After the Senate approved comprehensive reform last June, House Republicans announced they preferred a piecemeal approach, through smaller bills. Obama has said he’s ready to go along, as long as a path to citizenship for undocumented people is in the mix. Watch him extend a hand of cooperation to Republicans in Tuesday's speech.
Immigration activists want Obama to act unilaterally to halt deportations, but such a move would poison this small area of bipartisan hope. In addition, Obama insists he does not have such power, and must follow the Constitution.
• Climate change. Obama will have to thread the needle on this one. His longstanding energy policy is “all of the above” – from fossil fuels to green technologies. Environmentalists, a key Democratic constituency, want him to place more limits on fossil fuels in a transition toward more clean energy, as 18 groups said in a Jan. 16 letter to the president. Obama adviser John Podesta pushed back, defending the steps the president has taken to reduce greenhouse gas emissions.
SOTU is an opportunity for Obama to provide more assurances to environmentalists, and possibly announce next steps, but he has to be careful not to alienate fossil fuel industries, analysts say. In June, the Environmental Protection Agency is to propose emissions standards for existing coal-fired plants. Rules for new plants were proposed last September.
The world is also watching to see where the Obama administration goes with the proposed Keystone XL pipeline, a lightning rod in the climate-change debate. There’s been no hint a decision is forthcoming, but if it were announced during SOTU, that would be big.

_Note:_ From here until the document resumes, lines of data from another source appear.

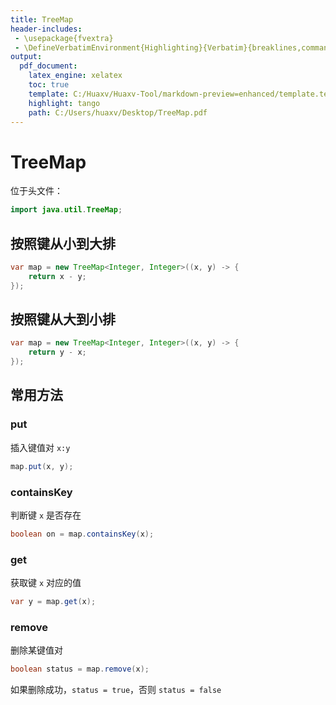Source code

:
 ```yaml
---
title: TreeMap
header-includes:
 - \usepackage{fvextra}
 - \DefineVerbatimEnvironment{Highlighting}{Verbatim}{breaklines,commandchars=\\\{\}}
output:
  pdf_document:
    latex_engine: xelatex
    toc: true
    template: C:/Huaxv/Huaxv-Tool/markdown-preview=enhanced/template.tex
    highlight: tango
    path: C:/Users/huaxv/Desktop/TreeMap.pdf
---
```


# TreeMap

位于头文件：

```java
import java.util.TreeMap;
```

## 按照键从小到大排

```java
var map = new TreeMap<Integer, Integer>((x, y) -> {
    return x - y;
});
```

## 按照键从大到小排

```java
var map = new TreeMap<Integer, Integer>((x, y) -> {
    return y - x;
});
```

## 常用方法

### put

插入键值对 `x:y`

```java
map.put(x, y);
```

### containsKey

判断键 `x` 是否存在

```java
boolean on = map.containsKey(x);
```

### get

获取键 `x` 对应的值

```java
var y = map.get(x);
```

### remove

删除某键值对

```java
boolean status = map.remove(x);
```

如果删除成功，`status = true`，否则 `status = false`
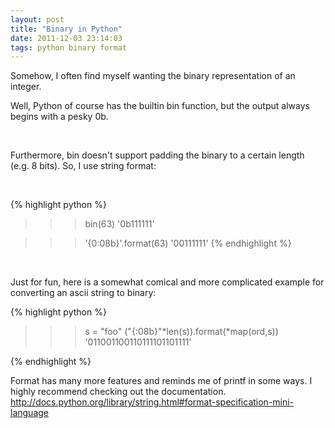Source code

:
 ```yaml
---
layout: post
title: "Binary in Python"
date: 2011-12-03 23:14:03
tags: python binary format
---
```


</p>
Somehow, I often find myself wanting 
the binary representation of an integer. 

<br />

Well, Python of course has the builtin bin function, but the output always begins with a pesky <span class="mono">0b</span>. 

<br />

Furthermore, bin doesn't support padding the binary to a certain length (e.g. 8 bits). So, I use string format:

<br />

</p>

{% highlight python %}
>>> bin(63)
'0b111111'

>>> '{0:08b}'.format(63)
'00111111'
{% endhighlight %}

<br />

Just for fun, here is a somewhat comical and more complicated example for converting an ascii string to binary:

{% highlight python %}

>>> s = "foo"
>>> ("{:08b}"*len(s)).format(*map(ord,s))
'011001100110111101101111'

{% endhighlight %}




<p>
Format has many more features and reminds me of printf in some ways. I highly recommend checking out the documentation.

<br />
<a href="http://docs.python.org/library/string.html#format-specification-mini-language">http://docs.python.org/library/string.html#format-specification-mini-language</a>
<p>
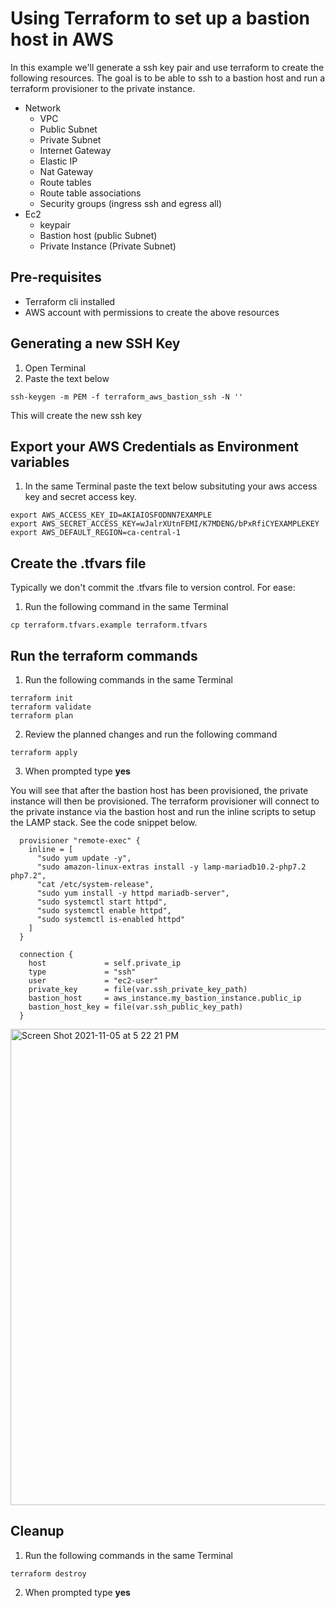 # Using Terraform to set up a bastion host in AWS

In this example we'll generate a ssh key pair and use terraform to create the following resources. The goal is to be able to ssh to a bastion host and run a terraform provisioner to the private instance.

- Network
  - VPC
  - Public Subnet
  - Private Subnet
  - Internet Gateway
  - Elastic IP
  - Nat Gateway
  - Route tables
  - Route table associations
  - Security groups (ingress ssh and egress all)
- Ec2
  - keypair
  - Bastion host (public Subnet)
  - Private Instance (Private Subnet)

## Pre-requisites

- Terraform cli installed
- AWS account with permissions to create the above resources

## Generating a new SSH Key

1. Open Terminal
2. Paste the text below

  ```shell
  ssh-keygen -m PEM -f terraform_aws_bastion_ssh -N ''
  ```

This will create the new ssh key

## Export your AWS Credentials as Environment variables

1. In the same Terminal paste the text below subsituting your aws access key and secret access key.

  ```shell
  export AWS_ACCESS_KEY_ID=AKIAIOSFODNN7EXAMPLE
  export AWS_SECRET_ACCESS_KEY=wJalrXUtnFEMI/K7MDENG/bPxRfiCYEXAMPLEKEY
  export AWS_DEFAULT_REGION=ca-central-1
  ```  

## Create the .tfvars file

Typically we don't commit the .tfvars file to version control. For ease:

1. Run the following command in the same Terminal

  ```shell
  cp terraform.tfvars.example terraform.tfvars
  ```

## Run the terraform commands

1. Run the following commands in the same Terminal

  ```shell
  terraform init
  terraform validate
  terraform plan
  ```

2. Review the planned changes and run the following command

  ```shell
  terraform apply
  ```

3. When prompted type **yes**

You will see that after the bastion host has been provisioned, the private instance will then be provisioned. The terraform provisioner will connect to the private instance via the bastion host and run the inline scripts to setup the LAMP stack. See the code snippet below.

```hcl
  provisioner "remote-exec" {
    inline = [
      "sudo yum update -y",
      "sudo amazon-linux-extras install -y lamp-mariadb10.2-php7.2 php7.2",
      "cat /etc/system-release",
      "sudo yum install -y httpd mariadb-server",
      "sudo systemctl start httpd",
      "sudo systemctl enable httpd",
      "sudo systemctl is-enabled httpd"
    ]
  }

  connection {
    host             = self.private_ip
    type             = "ssh"
    user             = "ec2-user"
    private_key      = file(var.ssh_private_key_path)
    bastion_host     = aws_instance.my_bastion_instance.public_ip
    bastion_host_key = file(var.ssh_public_key_path)
  }
```

<img width="762" alt="Screen Shot 2021-11-05 at 5 22 21 PM" src="https://user-images.githubusercontent.com/45148666/140580225-94a48d0a-c1eb-4304-a417-27506cd86aa3.png">



## Cleanup

1. Run the following commands in the same Terminal

  ```shell
  terraform destroy
  ```

2. When prompted type **yes**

• Education. Both early childhood education and college affordability fit into Obama’s larger theme of income inequality and upward mobility, and they will definitely occupy space in the SOTU. More and earlier education equals more and better job opportunities down the road, the thinking goes. In last year’s SOTU, Obama proposed universal pre-kindergarten for 4-year-olds, at a cost of $75 billion, but legislation has stalled.
Still, some states boosted their early-education budgets, and Congress threw in $1 billion for Early Head Start, a federal program for children up to the age of 3. Obama is expected to take that momentum and renew his push for universal pre-K.
• Afghanistan, Iran, and NSA. During Obama’s first presidential campaign, he promised to extract the US from two costly wars, those in Afghanistan and Iraq. This is the year that he can check off those two goals, as US troops end their 13-year military involvement in Afghanistan at the end of 2014. The Iraq war ended in 2011. Obama is likely to put a punctuation mark on these milestones Tuesday night.
Diplomatic efforts over Iran’s nuclear program and Syria’s civil war are ongoing, with US involvement, but Obama is not likely to dwell on them in the 2014 SOTU. Both are in delicate phases, with most of the action behind the scenes.
The National Security Agency snooping flap, which broke open in May 2013, may get a cursory mention, but if so, don’t expect Obama to break any new ground beyond his Nov. 17 speech. Polls show the speech, in which he outlined changes to the NSA’s data collection program, didn’t register much with the public. We’re guessing he does not want to come back to an uncomfortable subject so soon. We’re willing to make one bet: that he won’t mention Edward Snowden, the former NSA contractor who leaked documents on the surveillance program to the press, as he did on Nov. 17.